Every night I find myself sitting atop the largest hill our island has to offer. They say, long ago, there were more islands, more lands, and more life. But now there is only this. We are the last of what was once a great wide world and we are lucky. Our king saved us—being as clever at magic as he was, and loving us so dearly, he spared us from the collapse that brought all life to ruin. He lives in his castle, attached to our little slice of heaven by a particularly treacherous set of crags, constantly beat against by the thrashing waves that batter the shore line and take a little more of our home each year. They say that all alone in his castle, the king is devising a way to save us yet again. To stop the deterioration of our home and make sure that human life is not extinguished completely. He wants us to thrive, to expand, to live, but how can we do that when there is only this? Even he—benevolent and all knowing, insists that this is all there is. We must find a way to cope, and love each other, and fall in love with what limited options there are, and populate, and grow, but we must do this on an island no bigger than five miles around. Where everyone knows everybody and each person is extremely invested in the business of everyone else, it is nearly impossible to find any lick of privacy, or even anyone who you don't know like the back of your hand and tolerate enough to consider marrying.

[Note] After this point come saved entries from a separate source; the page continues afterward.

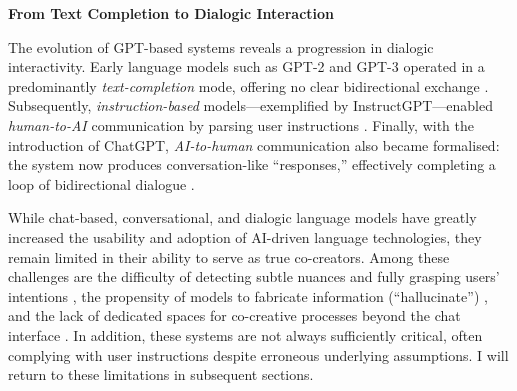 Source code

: \textbf{From Text Completion to Dialogic Interaction}

The evolution of GPT-based systems reveals a progression in dialogic interactivity. Early language models such as GPT-2 and GPT-3 operated in a predominantly \textit{text-completion} mode, offering no clear bidirectional exchange \citep{Brown2020-js}. Subsequently, \textit{instruction-based} models—exemplified by InstructGPT—enabled \textit{human-to-AI} communication by parsing user instructions \citep{OpenAI2022-pj}. Finally, with the introduction of ChatGPT, \textit{AI-to-human} communication also became formalised: the system now produces conversation-like ``responses,'' effectively completing a loop of bidirectional dialogue \citep{OpenAI2022-wx}.

\begin{table}[h!]
\centering
{}
\caption{Progression of Communication Models in Generative AI}
\label{tab:communication_progression}
\end{table}

While chat-based, conversational, and dialogic language models have greatly increased the usability and adoption of AI-driven language technologies, they remain limited in their ability to serve as true co-creators. Among these challenges are the difficulty of detecting subtle nuances and fully grasping users' intentions \citep{Bown2024-yx}, the propensity of models to fabricate information (``hallucinate'') \citep{Alkaissi2023-tp}, and the lack of dedicated spaces for co-creative processes beyond the chat interface \citep{Ocampo2024-dv}. In addition, these systems are not always sufficiently critical, often complying with user instructions despite erroneous underlying assumptions. I will return to these limitations in subsequent sections.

But atop this hill, I find my privacy. I find my quiet and my little piece of this god-forsaken bit of earth that is mine alone and no one can interrupt me, or stop me from having thoughts. And it is here I find the lights that come on long after the last candle has burnt out in the town. They flicker just on the horizon, and burning as bright as the stars that litter the night sky, they shine through the night, ever present, and infallible and incontrovertible proof that there is something else out there. But still I am told that it is not true.

They say—and by 'they' I mean the elders here, the parents and grandparents, the widows and spinsters, the ones who remember a time when one could travel—that the lights are ghosts; memories of the city lights that used to sit there. The souls still trapped there because they know nothing else, or where to go now that they are gone. I say they are liars, and the lights are there, and they are cities and towns and places to go to. They are as real as I am and I will see them. Not only will I see them, but I will experience them for myself. I will walk among them and the buildings they inhabit. I will meet the people that live in them and I will not turn back once I get off this island.

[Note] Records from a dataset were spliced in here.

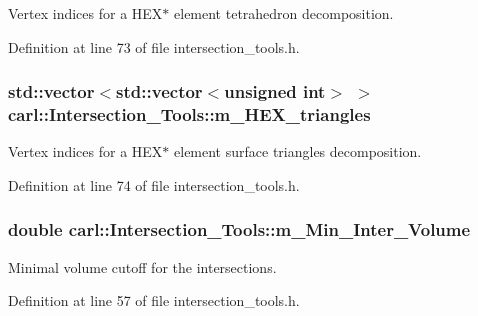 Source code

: Vertex indices for a H\+E\+X$\ast$ element tetrahedron decomposition. 



Definition at line 73 of file intersection\+\_\+tools.\+h.

\hypertarget{classcarl_1_1_intersection___tools_aca79d0350f0969670dd9d06814c26583}{}
\subsubsection[{m\+\_\+\+H\+E\+X\+\_\+triangles}]{\setlength{\rightskip}{0pt plus 5cm}std\+::vector$<$std\+::vector$<$unsigned int$>$ $>$ carl\+::\+Intersection\+\_\+\+Tools\+::m\+\_\+\+H\+E\+X\+\_\+triangles\hspace{0.3cm}{\ttfamily [protected]}}\label{classcarl_1_1_intersection___tools_aca79d0350f0969670dd9d06814c26583}


Vertex indices for a H\+E\+X$\ast$ element surface triangles decomposition. 



Definition at line 74 of file intersection\+\_\+tools.\+h.

\hypertarget{classcarl_1_1_intersection___tools_a931ecd3fd3103656ede9c84a2eed10d2}{}
\subsubsection[{m\+\_\+\+Min\+\_\+\+Inter\+\_\+\+Volume}]{\setlength{\rightskip}{0pt plus 5cm}double carl\+::\+Intersection\+\_\+\+Tools\+::m\+\_\+\+Min\+\_\+\+Inter\+\_\+\+Volume\hspace{0.3cm}{\ttfamily [protected]}}\label{classcarl_1_1_intersection___tools_a931ecd3fd3103656ede9c84a2eed10d2}


Minimal volume cutoff for the intersections. 



Definition at line 57 of file intersection\+\_\+tools.\+h.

The only trick to it, is figuring out how. Down on the shore, half buried in the sands, there are a few shipwrecks from centuries passed. But they are so old and worn down, bruised and broken by years of weather and abuse, that even the most skilled craftsman or shipwright could not fix them. They are immediately out of the question. Though the idea of fixing up a clipper and sailing off into the sunset is very romantic, it is far-fetched and more importantly, impossible. I cannot ask someone, as the last time I did that, I became the laughingstock for harboring such ridiculous dreams. Even now, I can sometimes hear snickers and hushed words about how much of a silly dreamer I am. These people can't let go of anything, can't see the forest for the trees, or beyond their own noses for that matter. It's not that they cannot believe there is something else out there. It is that they do not want to. They, all of them, are so ready to accept this simple life, this absolution that any idea of escape, of something different, of a grand adventure, is folly, and even more so, it is a child's aspiration. It is something shameful for a woman of my age.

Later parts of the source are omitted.